- Source data -

========================================

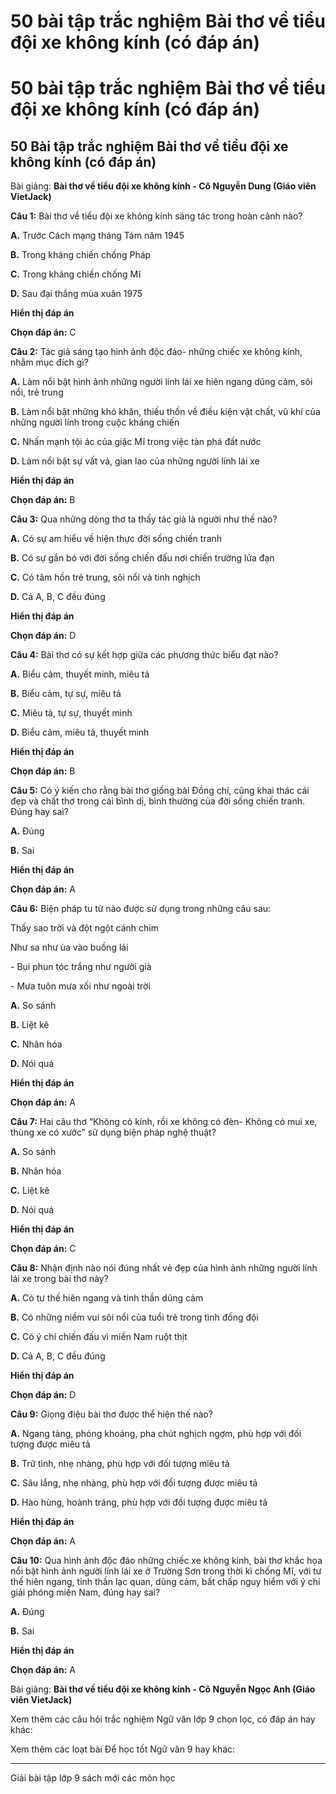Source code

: # 50 bài tập trắc nghiệm Bài thơ về tiểu đội xe không kính (có đáp án)

# 50 bài tập trắc nghiệm Bài thơ về tiểu đội xe không kính (có đáp án)

## 50 Bài tập trắc nghiệm Bài thơ về tiểu đội xe không kính (có đáp án)

Bài giảng: **Bài thơ về tiểu đội xe không kính - Cô Nguyễn Dung (Giáo viên VietJack)**

**Câu 1:** Bài thơ về tiểu đội xe không kính sáng tác trong hoàn cảnh nào?

**A.** Trước Cách mạng tháng Tám năm 1945

**B.** Trong kháng chiến chống Pháp

**C.** Trong kháng chiến chống Mĩ

**D.** Sau đại thắng mùa xuân 1975

**Hiển thị đáp án**

**Chọn đáp án:** C

**Câu 2:** Tác giả sáng tạo hình ảnh độc đáo- những chiếc xe không kính, nhằm mục đích gì?

**A.** Làm nổi bật hình ảnh những người lính lái xe hiên ngang dũng cảm, sôi nổi, trẻ trung

**B.** Làm nổi bật những khó khăn, thiếu thốn về điều kiện vật chất, vũ khí của những người lính trong cuộc kháng chiến

**C.** Nhấn mạnh tội ác của giặc Mĩ trong việc tàn phá đất nước

**D.** Làm nổi bật sự vất vả, gian lao của những người lính lái xe

**Hiển thị đáp án**

**Chọn đáp án:** B

**Câu 3:** Qua những dòng thơ ta thấy tác giả là người như thế nào?

**A.** Có sự am hiểu về hiện thực đời sống chiến tranh

**B.** Có sự gắn bó với đời sống chiến đấu nơi chiến trường lửa đạn

**C.** Có tâm hồn trẻ trung, sôi nổi và tinh nghịch

**D.** Cả A, B, C đều đúng

**Hiển thị đáp án**

**Chọn đáp án:** D

**Câu 4:** Bài thơ có sự kết hợp giữa các phương thức biểu đạt nào?

**A.** Biểu cảm, thuyết minh, miêu tả

**B.** Biểu cảm, tự sự, miêu tả

**C.** Miêu tả, tự sự, thuyết minh

**D.** Biểu cảm, miêu tả, thuyết minh

**Hiển thị đáp án**

**Chọn đáp án:** B

**Câu 5:** Có ý kiến cho rằng bài thơ giống bài Đồng chí, cũng khai thác cái đẹp và chất thơ trong cái bình dị, bình thường của đời sống chiến tranh. Đúng hay sai?

**A.** Đúng

**B.** Sai

**Hiển thị đáp án**

**Chọn đáp án:** A

**Câu 6:** Biện pháp tu từ nào được sử dụng trong những câu sau:

Thấy sao trời và đột ngột cánh chim

Như sa như ùa vào buồng lái

\- Bụi phun tóc trắng như người già

\- Mưa tuôn mưa xối như ngoài trời

**A.** So sánh

**B.** Liệt kê

**C.** Nhân hóa

**D.** Nói quá

**Hiển thị đáp án**

**Chọn đáp án:** A

**Câu 7:** Hai câu thơ “Không có kính, rồi xe không có đèn- Không có mui xe, thùng xe có xước” sử dụng biện pháp nghệ thuật?

**A.** So sánh

**B.** Nhân hóa

**C.** Liệt kê 

**D.** Nói quá

**Hiển thị đáp án**

**Chọn đáp án:** C

**Câu 8:** Nhận định nào nói đúng nhất vẻ đẹp của hình ảnh những người lính lái xe trong bài thơ này?

**A.** Có tư thế hiên ngang và tinh thần dũng cảm

**B.** Có những niềm vui sôi nổi của tuổi trẻ trong tình đồng đội

**C.** Có ý chí chiến đấu vì miền Nam ruột thịt

**D.** Cả A, B, C đều đúng

**Hiển thị đáp án**

**Chọn đáp án:** D

**Câu 9:** Giọng điệu bài thơ được thể hiện thế nào?

**A.** Ngang tàng, phóng khoáng, pha chút nghịch ngợm, phù hợp với đối tượng được miêu tả

**B.** Trữ tình, nhẹ nhàng, phù hợp với đối tượng miêu tả

**C.** Sâu lắng, nhẹ nhàng, phù hợp với đối tượng được miêu tả

**D.** Hào hùng, hoành tráng, phù hợp với đối tượng được miêu tả

**Hiển thị đáp án**

**Chọn đáp án:** A

**Câu 10:** Qua hình ảnh độc đáo những chiếc xe không kính, bài thơ khắc họa nổi bật hình ảnh người lính lái xe ở Trường Sơn trong thời kì chống Mĩ, với tư thế hiên ngang, tinh thần lạc quan, dũng cảm, bất chấp nguy hiểm với ý chí giải phóng miền Nam, đúng hay sai?

**A.** Đúng

**B.** Sai

**Hiển thị đáp án**

**Chọn đáp án:** A

Bài giảng: **Bài thơ về tiểu đội xe không kính - Cô Nguyễn Ngọc Anh (Giáo viên VietJack)**

Xem thêm các câu hỏi trắc nghiệm Ngữ văn lớp 9 chọn lọc, có đáp án hay khác:

Xem thêm các loạt bài Để học tốt Ngữ văn 9 hay khác:

* * *

Giải bài tập lớp 9 sách mới các môn học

========================================

- Exercise -
The number alone, please: how many lines in the data contain the string "dụng"?

- Task response -
2